Data Engineering clusters

Data Engineering cluster definition

This Data Engineering template includes a standalone deployment of Spark and Hive, as well as Apache Oozie for job scheduling and orchestration, Apache Livy for remote job submission, and Cloudera Data Explorer (Hue) and Apache Zeppelin for job authoring and interactive analysis.

Cluster definition names

Data Engineering for AWS
Data Engineering for Azure
Data Engineering for Google Cloud
Data Engineering HA - Spark3 for AWS
Data Engineering HA - Spark3 for Azure
Data Engineering HA - Spark3 for Google Cloud
Data Engineering Spark3 for AWS
Data Engineering Spark3 for Azure
Data Engineering Spark3 for Google Cloud
Data Engineering - Spark3 (ARM) for AWS
Data Engineering HA - Spark3 (ARM) for AWS

Cluster template name

Data Engineering: Apache Spark3, Apache Hive, Apache Oozie
note
This cluster template was formerly named "Data Engineering: Apache Spark, Apache Hive, Apache Oozie."
The "Data Engineering: Apache Spark3" cluster template is deleted.

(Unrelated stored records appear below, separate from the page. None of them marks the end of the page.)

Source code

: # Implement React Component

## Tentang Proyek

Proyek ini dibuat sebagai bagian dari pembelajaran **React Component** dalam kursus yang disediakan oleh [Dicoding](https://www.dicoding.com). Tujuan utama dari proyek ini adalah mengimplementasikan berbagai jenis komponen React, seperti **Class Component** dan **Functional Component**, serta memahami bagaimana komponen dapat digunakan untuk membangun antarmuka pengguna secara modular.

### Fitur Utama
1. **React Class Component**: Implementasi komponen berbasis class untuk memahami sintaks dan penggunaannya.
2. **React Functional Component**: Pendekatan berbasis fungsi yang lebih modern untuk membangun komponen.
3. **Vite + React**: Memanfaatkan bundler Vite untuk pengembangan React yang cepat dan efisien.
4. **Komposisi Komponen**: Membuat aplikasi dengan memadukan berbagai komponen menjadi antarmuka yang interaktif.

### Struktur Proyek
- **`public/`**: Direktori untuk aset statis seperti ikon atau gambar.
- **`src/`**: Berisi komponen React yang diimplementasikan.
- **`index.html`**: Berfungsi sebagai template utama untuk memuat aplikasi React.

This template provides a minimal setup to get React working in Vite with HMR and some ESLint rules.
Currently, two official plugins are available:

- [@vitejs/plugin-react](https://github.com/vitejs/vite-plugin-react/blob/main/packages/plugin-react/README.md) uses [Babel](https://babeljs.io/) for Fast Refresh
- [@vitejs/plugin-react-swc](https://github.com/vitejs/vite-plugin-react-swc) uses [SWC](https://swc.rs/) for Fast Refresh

Therefore, the "Data Engineering: Apache Spark3, Apache Hive, Apache Oozie" cluster template can be used instead.
Data Engineering: HA: Apache Spark3, Apache Hive, Apache Oozie
note
This cluster template was formerly named "Data Engineering: HA: Apache Spark, Apache Hive, Apache Oozie."

Included services

HDFS
Hive
Cloudera Data Explorer (Hue)
Livy
Spark 3
Yarn
Zeppelin is no longer supported starting with Cloudera Runtime version 7.3.1.
ZooKeeper
Oozie is supported for Spark 3 as of Cloudera Runtime version 7.2.18.
Hive Warehouse Connector is supported as of Cloudera Runtime version 7.2.16.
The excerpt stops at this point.